The real-life solution to an imponderable is never easy. The establishment of a human civilization in space is no exception. For those who wish a smooth transition from terrestrial to orbital society, seek it in literature. Real life is rife with mistakes, miscalculations, corruption and plain bad luck. This we have seen in plenty in the development of the space station. The greater the problem, the greater the ordeal to find a solution. Considering the climb to LEO is no less a change in environment than descending from the trees to the African plains, we can expect the ride to get much rougher.

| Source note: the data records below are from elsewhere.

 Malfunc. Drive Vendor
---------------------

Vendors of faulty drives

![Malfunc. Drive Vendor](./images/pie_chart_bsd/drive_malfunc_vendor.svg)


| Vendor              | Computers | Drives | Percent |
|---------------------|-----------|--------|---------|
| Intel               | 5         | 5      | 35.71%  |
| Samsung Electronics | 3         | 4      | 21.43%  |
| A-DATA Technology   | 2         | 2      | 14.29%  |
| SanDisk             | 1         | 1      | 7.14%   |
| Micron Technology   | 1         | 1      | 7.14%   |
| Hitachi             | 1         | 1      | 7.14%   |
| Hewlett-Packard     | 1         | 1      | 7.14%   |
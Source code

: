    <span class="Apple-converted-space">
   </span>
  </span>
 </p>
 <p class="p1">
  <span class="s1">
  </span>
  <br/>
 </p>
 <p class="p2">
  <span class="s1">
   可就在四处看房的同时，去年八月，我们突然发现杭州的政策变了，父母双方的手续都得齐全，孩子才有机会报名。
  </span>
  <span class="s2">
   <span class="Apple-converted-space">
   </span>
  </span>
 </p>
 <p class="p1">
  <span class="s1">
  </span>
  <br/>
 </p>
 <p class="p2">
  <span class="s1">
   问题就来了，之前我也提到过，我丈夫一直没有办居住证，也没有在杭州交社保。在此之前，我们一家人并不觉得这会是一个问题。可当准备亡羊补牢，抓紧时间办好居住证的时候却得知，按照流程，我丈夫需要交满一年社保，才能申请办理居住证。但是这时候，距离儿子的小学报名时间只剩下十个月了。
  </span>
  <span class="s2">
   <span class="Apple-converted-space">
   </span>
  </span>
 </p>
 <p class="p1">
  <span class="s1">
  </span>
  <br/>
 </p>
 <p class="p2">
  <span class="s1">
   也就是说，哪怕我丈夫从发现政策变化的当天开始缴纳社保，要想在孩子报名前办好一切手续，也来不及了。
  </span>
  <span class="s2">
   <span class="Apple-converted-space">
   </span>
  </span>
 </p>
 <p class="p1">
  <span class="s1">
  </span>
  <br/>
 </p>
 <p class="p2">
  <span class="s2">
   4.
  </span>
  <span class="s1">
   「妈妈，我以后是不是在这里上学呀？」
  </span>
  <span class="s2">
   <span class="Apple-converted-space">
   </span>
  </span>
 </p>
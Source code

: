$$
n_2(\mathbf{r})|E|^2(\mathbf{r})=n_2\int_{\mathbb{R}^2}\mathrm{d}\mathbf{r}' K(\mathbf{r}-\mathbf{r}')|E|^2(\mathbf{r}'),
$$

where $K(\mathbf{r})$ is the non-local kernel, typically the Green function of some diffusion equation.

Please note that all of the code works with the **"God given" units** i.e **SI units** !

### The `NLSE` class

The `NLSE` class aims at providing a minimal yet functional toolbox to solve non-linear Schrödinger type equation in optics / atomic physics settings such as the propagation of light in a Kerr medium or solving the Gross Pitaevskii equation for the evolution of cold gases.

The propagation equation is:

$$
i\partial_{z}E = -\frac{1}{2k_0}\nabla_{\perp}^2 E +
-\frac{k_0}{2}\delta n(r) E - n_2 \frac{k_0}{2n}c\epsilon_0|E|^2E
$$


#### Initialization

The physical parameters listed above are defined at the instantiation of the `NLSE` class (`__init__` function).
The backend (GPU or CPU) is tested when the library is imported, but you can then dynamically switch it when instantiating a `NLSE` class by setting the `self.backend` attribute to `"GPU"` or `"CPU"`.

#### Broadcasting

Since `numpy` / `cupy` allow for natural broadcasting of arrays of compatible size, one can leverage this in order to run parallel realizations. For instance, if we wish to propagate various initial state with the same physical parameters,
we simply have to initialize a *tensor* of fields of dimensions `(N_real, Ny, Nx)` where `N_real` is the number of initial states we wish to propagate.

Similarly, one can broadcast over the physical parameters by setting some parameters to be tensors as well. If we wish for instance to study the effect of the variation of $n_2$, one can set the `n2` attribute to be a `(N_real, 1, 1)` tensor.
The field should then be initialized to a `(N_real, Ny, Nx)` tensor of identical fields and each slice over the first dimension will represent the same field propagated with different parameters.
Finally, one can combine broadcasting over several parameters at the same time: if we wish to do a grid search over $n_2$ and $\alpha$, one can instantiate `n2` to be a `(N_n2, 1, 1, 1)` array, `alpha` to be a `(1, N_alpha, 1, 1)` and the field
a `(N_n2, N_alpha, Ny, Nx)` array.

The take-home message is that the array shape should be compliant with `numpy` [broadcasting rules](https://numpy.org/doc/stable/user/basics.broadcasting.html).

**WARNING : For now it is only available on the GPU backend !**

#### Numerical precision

We are in the midst of an epic change in human civilization. Future historians will view this age and discuss the ramifications of brain-drain on software development, Proton second-stage engine quality control, and the decline in the Russian economy as factors that effected the speed with which civilization moved upward into space. As years pass, the move to space will be put on a par with Columbus' discovery of the New World and will eventually eclipse it in the annals of significant human events. While we agonize over every new delay of the Service Module, for future school children studying their history, the construction of the International Space Station will have occurred in the blinking of an eye. We cannot stop the future from occurring; we cannot alter our past. We do have the great gift of standing in the present with the challenge of overcoming enormous obstacles, thereby changing the course of human events.